(Data supplied Opens)
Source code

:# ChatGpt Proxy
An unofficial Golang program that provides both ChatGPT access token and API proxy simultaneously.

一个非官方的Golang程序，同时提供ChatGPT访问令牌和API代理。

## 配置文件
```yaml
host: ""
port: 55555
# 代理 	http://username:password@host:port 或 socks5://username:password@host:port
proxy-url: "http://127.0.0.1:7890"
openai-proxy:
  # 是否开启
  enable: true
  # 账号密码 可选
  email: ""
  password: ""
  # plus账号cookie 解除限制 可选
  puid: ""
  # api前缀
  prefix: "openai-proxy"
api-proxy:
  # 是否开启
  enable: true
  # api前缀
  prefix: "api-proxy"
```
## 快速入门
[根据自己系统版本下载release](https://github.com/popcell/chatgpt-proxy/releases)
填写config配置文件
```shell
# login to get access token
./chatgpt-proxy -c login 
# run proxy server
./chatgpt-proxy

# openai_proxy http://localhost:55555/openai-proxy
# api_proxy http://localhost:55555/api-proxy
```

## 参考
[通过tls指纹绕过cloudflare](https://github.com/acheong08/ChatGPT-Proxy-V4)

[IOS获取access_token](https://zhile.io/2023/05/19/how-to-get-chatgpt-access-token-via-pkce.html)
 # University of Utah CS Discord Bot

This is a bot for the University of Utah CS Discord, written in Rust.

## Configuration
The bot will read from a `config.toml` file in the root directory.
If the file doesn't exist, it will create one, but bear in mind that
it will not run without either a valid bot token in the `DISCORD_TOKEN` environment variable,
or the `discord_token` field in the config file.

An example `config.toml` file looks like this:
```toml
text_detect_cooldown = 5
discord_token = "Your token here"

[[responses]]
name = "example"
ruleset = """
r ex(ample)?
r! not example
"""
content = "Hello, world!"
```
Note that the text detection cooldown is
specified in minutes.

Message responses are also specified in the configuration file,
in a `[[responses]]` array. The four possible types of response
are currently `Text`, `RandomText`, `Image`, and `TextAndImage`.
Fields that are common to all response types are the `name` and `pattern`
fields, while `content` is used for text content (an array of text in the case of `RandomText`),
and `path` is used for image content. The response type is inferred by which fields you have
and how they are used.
(Data supplied Closes)
• _Task brief_: The lines above that hold "login" are the result; show every one of them.

• _Answer box_:
# login to get access token
./chatgpt-proxy -c login 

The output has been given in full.